Хена хотела сопротивляться, отговариваться, но Эдварс, быстрая и ловкая, почти насильно свела ее с крыльца, посадила в съемный фиакр, крикнула адрес, и карета покатилась.
– Не презирай, не презирай! – были первые слова, которые произнесла Хена, оставшись наедине с артисткой. – Не презирай!..
– Да за что же, за что же, дорогая сестра? – допытывалась та, но, кроме, рыданий ей ничего не удалось добиться от красавицы. Наконец, экипаж остановился, и обе женщины быстро побежали по лестницам Гранд отеля, стараясь, чтобы встречающиеся не заметили их расстроенных физиономий.
Наконец, они добрались до номера, занятого мисс Эдвардс. Дверь была закрыта, задвижка щелкнула и, давая полную волю своему чувству, Хена с громкими рыданиями бросилась на грудь сестры.
– Прости, пощади, не презирай! – слышалось у неё среди громких всхлипываний. – О, если бы ты знала! Если бы ты только знала!
Мисс Эдвардс утешала и успокаивала сколько могла сестру, дала, наконец, ей каких-то капель и усадила рядом с собой на низком и мягком диване.
– Ну что с тобой, что ты, что мама? Что Лотти? – быстро заговорила мисс Эдвардс, видя, что сестра успокоилась.
– Мама? Лотти? – чуть не вскрикнула Хена и снова заплакала. – Нет, лучше не спрашивай…
– Что… как! Я хочу знать, я хочу знать?.. Живы? Умерли?..
– Живы! Живые, но, Господи! Господи!
– Говори скорее, не терзай мою душу, что случилось?
– С тех пор, как ты ушла… Нет, нет, с тех пор, как тебя выгнал отчим… Ах, какой ужасный человек!.. У меня кровь стынет, как я только о нем вспомню… Нам житья не стало… Он все прожил… Все унес в заклад… Мы умирали с голоду… Лотти заболела… Он отвез меня как будто на место… Ах… нет, не говори, не спрашивай. Он продал меня… продал меня, как животное, как собаку?

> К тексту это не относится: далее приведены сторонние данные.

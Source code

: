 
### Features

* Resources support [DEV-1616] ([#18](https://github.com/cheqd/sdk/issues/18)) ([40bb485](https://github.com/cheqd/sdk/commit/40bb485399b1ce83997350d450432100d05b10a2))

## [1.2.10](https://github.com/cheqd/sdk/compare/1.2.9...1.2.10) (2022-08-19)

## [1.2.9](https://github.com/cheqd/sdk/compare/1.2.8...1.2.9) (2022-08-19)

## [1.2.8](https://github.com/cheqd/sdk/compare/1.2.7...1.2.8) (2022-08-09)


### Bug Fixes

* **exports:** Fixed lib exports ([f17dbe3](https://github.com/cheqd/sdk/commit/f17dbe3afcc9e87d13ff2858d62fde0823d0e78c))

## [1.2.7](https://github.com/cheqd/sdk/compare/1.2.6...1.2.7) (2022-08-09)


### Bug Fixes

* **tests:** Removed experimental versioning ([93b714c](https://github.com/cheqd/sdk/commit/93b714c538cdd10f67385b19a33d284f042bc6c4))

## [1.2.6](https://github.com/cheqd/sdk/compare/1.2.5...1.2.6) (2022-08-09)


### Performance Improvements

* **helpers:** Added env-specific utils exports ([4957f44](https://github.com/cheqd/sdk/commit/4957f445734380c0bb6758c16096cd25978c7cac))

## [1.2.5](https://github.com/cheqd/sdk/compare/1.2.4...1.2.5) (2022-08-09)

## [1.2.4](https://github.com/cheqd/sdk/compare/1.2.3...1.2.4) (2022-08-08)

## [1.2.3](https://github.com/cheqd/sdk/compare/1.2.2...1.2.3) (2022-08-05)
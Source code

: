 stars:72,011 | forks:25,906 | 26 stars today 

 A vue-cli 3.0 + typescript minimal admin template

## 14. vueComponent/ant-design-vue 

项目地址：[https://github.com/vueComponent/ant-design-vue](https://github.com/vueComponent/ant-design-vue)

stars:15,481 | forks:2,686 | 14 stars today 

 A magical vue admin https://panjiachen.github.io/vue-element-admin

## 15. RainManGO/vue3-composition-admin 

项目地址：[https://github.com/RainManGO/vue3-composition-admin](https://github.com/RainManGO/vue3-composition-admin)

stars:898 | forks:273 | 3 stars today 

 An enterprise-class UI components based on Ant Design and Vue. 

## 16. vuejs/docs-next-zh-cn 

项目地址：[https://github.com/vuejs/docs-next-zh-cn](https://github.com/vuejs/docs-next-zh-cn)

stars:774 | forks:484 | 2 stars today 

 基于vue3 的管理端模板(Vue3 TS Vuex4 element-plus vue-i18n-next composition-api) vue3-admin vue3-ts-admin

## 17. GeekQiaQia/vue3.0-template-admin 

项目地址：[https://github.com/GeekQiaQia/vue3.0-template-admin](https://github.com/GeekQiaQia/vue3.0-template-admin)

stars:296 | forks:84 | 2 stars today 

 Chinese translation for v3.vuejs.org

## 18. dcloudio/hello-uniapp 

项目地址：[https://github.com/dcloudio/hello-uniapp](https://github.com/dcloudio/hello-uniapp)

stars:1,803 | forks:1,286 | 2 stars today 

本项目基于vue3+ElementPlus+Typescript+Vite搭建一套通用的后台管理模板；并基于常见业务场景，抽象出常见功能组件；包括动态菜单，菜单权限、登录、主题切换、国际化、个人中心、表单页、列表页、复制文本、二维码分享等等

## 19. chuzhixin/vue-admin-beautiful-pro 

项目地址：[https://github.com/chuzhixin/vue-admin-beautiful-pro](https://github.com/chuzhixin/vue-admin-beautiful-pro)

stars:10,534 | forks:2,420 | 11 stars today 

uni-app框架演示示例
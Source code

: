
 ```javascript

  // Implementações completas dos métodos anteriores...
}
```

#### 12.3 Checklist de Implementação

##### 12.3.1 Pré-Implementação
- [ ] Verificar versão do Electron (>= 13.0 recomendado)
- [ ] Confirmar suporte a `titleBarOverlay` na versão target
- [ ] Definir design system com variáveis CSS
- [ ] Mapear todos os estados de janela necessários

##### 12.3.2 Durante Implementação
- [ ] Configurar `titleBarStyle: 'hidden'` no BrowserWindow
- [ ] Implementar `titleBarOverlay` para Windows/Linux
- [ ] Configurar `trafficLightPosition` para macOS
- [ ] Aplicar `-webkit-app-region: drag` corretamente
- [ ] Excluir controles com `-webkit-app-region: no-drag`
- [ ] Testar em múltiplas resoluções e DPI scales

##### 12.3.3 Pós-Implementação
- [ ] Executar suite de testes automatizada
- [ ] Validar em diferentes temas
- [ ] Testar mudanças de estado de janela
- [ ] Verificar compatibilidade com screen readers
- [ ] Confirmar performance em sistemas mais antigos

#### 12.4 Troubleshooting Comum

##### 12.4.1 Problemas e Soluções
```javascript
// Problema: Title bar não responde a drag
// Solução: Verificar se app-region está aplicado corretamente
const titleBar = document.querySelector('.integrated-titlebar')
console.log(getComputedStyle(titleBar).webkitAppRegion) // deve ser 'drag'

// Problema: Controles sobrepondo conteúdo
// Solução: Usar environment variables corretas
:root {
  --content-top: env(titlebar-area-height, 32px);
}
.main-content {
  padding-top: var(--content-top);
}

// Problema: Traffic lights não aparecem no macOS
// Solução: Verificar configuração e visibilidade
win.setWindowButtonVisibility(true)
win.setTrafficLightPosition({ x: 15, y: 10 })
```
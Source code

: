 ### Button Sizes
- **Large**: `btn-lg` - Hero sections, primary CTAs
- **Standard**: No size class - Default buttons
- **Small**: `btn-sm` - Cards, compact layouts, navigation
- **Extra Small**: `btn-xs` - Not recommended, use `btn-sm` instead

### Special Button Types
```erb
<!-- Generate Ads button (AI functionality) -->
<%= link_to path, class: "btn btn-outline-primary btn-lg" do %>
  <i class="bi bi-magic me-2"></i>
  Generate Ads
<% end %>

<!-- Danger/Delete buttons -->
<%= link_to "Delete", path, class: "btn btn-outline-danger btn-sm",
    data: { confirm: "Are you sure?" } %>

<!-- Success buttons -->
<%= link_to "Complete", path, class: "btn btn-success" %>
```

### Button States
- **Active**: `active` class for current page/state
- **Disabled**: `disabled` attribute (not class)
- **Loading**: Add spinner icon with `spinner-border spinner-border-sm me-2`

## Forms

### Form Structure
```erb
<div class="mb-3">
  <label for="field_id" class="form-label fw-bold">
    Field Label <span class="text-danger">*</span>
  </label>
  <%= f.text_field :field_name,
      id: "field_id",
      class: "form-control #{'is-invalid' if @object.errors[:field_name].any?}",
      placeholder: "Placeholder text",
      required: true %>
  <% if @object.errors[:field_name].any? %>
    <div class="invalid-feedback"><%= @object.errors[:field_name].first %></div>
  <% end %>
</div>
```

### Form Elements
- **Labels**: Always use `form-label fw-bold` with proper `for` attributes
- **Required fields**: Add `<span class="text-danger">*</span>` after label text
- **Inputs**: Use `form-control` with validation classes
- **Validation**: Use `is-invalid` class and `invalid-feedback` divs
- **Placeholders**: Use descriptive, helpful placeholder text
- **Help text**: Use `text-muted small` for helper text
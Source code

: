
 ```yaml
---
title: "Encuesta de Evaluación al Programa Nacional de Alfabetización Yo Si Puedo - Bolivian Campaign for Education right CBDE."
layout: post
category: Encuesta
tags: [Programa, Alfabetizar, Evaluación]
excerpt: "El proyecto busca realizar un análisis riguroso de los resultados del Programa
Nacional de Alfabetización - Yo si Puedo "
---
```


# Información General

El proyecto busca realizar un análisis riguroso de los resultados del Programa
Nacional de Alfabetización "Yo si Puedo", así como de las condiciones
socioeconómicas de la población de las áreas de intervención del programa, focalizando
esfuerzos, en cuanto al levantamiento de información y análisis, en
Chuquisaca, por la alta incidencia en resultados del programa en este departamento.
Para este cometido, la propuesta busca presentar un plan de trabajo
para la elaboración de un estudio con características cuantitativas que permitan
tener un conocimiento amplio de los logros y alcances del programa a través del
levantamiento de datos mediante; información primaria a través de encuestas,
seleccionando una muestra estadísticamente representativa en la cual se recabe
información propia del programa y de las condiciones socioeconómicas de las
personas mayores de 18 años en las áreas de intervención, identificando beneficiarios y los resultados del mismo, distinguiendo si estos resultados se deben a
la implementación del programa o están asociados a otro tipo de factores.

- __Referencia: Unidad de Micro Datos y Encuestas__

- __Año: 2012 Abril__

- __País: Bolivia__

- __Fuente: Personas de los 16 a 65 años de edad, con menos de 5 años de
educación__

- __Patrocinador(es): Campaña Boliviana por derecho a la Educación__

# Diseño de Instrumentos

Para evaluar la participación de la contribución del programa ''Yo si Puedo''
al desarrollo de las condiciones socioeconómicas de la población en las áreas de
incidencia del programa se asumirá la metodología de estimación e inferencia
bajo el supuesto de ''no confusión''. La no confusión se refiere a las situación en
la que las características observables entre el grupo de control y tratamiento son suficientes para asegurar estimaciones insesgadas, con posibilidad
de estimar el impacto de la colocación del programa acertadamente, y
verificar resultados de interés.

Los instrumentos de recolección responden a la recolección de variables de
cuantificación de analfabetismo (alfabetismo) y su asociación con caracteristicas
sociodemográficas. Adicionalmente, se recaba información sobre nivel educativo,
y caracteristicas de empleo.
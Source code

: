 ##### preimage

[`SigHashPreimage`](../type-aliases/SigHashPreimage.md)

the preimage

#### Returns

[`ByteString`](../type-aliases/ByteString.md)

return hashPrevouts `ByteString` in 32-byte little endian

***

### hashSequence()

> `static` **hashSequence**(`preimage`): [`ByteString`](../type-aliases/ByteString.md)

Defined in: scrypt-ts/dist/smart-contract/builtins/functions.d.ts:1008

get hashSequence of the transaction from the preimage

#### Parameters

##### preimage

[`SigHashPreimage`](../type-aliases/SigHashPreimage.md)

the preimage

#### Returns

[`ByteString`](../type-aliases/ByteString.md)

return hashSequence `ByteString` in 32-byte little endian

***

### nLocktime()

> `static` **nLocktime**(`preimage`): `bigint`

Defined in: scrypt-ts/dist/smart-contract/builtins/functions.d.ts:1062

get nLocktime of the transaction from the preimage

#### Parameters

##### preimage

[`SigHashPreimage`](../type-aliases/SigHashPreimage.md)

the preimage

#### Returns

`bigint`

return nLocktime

– Это ужасно, это ужасно! – воскликнула мисс Эдвардс: – и ты, что же ты сделала?.. Что же ты сделала?
– Что я могла сделать в шестнадцать лет. Я ничего не понимала, ничего не сознавала, меня обставили роскошью, меня осыпали золотом, исполняли мои капризы… Но какой ценой, какой ценой! Боже мой, Боже мой!.. Стыдно, страшно вспомнить. О, как я ненавижу, как презираю этого человека, эту гадину на золотом мешке. Я готова сейчас, сейчас умереть, чтобы только отомстить ему за то, как он надругался над моей молодостью, над моей красотой.
– А мама, мама, где она, что с ней?.. – быстро переспросила мисс Эдварс.
– Целый год я не получала от неё писем… Не мудрено, она не знала, где я, не знала моего адреса. Все письма, которые я писала ей, были перехвачены моим злодеем… Моим тираном… Однажды, в цирке я встретила одного из старых знакомых, помнишь клоуна Биля, который, бывало, провожал тебя. Я просила его узнать о матушке, он написал… Она отвечала… То, что я узнала, до того ужасно, что у меня не хватает силы передать тебе. Пойми, пойми… Нашей бедной Лотти готовится та же участь… И я ничего не могу сделать, ничем не могу защитить бедную девочку!.. Но я решилась, я решилась, я убегу от него, я больше не вернусь в его золоченые палаты. Или я убью и его, и себя!
– Да кто же он такой? Откуда? Фамилия? – допытывалась старшая сестра.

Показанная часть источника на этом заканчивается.